__Exercise objective__: Which lines in the records below mention the word "bash"? Copy each one out.

__Collected data__:
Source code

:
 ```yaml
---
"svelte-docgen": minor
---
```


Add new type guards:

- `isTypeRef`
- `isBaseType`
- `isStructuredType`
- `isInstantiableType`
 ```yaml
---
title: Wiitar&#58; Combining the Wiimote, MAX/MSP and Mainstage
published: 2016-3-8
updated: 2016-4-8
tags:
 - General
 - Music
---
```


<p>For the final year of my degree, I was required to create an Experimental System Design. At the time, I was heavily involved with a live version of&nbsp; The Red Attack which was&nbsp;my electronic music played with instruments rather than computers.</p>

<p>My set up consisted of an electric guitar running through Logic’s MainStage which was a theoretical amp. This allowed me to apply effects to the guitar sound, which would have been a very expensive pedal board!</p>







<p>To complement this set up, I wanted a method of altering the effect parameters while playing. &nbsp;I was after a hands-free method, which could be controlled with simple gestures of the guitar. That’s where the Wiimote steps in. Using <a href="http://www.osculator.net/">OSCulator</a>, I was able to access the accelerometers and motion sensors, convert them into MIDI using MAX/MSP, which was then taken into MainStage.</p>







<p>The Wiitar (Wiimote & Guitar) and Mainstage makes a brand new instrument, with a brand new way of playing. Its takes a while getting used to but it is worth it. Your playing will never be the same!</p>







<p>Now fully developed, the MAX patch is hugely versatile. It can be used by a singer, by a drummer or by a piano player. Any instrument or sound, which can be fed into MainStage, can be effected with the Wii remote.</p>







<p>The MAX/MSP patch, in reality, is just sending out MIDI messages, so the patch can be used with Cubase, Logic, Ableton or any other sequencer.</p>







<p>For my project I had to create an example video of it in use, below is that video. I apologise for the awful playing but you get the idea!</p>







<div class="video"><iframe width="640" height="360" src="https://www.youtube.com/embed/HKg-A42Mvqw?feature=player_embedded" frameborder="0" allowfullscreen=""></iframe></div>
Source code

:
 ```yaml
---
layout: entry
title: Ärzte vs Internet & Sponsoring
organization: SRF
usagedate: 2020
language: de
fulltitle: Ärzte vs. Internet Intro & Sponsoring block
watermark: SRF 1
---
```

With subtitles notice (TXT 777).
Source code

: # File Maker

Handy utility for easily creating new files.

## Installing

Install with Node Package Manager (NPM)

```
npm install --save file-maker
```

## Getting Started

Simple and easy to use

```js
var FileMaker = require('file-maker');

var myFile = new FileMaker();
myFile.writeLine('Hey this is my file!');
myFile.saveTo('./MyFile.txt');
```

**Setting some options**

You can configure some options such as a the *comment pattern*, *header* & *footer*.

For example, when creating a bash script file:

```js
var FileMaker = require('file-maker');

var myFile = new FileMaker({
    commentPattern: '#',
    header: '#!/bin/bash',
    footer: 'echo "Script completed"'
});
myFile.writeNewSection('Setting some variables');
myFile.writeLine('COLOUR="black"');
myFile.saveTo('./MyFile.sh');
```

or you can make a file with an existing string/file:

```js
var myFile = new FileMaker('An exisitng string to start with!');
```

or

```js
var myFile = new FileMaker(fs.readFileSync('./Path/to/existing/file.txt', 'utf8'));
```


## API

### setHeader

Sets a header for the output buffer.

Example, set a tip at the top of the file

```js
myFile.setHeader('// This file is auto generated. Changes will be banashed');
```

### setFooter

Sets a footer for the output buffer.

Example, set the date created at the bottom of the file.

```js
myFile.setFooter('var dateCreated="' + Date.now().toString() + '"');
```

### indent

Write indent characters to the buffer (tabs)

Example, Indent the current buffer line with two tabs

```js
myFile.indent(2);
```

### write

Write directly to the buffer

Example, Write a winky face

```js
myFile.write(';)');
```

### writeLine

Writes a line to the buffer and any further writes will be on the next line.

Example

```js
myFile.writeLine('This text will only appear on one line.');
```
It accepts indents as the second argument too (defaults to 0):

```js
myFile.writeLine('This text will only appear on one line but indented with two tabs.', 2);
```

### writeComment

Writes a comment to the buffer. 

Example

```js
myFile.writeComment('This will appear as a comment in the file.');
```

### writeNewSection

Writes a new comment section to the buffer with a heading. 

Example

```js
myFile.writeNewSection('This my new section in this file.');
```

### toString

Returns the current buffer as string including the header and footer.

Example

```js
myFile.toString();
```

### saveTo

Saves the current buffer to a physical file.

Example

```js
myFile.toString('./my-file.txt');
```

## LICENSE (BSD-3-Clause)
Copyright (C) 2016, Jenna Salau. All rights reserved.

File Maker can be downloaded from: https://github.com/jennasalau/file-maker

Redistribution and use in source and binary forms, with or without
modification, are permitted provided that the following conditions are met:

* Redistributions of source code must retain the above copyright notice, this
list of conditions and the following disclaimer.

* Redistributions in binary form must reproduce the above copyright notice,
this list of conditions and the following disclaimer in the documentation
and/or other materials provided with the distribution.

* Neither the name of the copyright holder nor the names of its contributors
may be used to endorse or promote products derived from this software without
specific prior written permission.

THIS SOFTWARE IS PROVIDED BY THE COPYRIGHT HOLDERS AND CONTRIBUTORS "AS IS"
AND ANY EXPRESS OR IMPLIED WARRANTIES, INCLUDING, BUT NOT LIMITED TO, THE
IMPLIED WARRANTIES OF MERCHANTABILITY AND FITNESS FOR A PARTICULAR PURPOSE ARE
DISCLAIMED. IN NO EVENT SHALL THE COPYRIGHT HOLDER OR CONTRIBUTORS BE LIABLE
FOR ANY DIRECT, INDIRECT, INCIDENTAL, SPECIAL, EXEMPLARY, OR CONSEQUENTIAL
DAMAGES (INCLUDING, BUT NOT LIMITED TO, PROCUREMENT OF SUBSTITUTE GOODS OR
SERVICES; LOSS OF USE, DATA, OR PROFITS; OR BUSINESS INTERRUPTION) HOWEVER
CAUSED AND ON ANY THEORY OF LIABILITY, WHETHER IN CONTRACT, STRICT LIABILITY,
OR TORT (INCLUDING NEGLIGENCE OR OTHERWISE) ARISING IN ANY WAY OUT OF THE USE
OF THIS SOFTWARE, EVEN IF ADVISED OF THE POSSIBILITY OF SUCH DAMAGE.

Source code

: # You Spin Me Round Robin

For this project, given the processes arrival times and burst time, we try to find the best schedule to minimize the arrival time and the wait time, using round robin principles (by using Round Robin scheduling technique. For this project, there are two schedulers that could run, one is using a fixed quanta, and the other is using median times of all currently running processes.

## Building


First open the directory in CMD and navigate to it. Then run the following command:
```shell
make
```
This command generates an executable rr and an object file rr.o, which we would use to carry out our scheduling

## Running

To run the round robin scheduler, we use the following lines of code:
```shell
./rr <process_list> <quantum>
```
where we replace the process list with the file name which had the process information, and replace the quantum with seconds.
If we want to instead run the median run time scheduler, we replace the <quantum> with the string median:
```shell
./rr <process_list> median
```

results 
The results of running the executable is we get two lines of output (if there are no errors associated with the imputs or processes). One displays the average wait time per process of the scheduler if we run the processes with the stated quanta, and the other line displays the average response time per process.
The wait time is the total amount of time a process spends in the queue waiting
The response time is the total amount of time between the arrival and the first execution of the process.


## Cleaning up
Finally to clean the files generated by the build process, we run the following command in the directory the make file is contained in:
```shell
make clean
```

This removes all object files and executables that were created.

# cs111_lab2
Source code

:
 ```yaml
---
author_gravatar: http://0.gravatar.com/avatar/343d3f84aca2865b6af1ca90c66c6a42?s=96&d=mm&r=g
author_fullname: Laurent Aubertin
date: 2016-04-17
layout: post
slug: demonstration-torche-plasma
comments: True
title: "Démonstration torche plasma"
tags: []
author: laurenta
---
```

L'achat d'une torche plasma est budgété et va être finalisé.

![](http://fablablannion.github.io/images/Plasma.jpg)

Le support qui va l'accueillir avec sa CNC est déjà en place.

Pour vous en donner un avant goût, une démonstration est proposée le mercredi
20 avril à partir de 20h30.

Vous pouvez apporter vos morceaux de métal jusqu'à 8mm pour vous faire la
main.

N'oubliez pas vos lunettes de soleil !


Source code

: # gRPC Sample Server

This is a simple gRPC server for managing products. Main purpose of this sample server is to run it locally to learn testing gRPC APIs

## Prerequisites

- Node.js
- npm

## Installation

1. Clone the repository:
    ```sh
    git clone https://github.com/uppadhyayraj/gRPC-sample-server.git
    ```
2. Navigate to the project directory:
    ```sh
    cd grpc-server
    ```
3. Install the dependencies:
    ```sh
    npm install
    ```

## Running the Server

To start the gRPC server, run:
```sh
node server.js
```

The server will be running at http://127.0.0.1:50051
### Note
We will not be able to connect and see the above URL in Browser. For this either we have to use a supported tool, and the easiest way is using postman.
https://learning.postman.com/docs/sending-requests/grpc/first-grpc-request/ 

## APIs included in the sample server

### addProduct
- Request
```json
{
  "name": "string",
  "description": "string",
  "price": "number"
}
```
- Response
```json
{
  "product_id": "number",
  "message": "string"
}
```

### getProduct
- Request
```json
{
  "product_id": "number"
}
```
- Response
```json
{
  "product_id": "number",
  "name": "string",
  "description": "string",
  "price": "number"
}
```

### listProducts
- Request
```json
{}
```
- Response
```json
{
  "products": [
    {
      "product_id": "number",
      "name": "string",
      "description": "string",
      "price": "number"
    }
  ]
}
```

__Reply__:
For example, when creating a bash script file:
    header: '#!/bin/bash',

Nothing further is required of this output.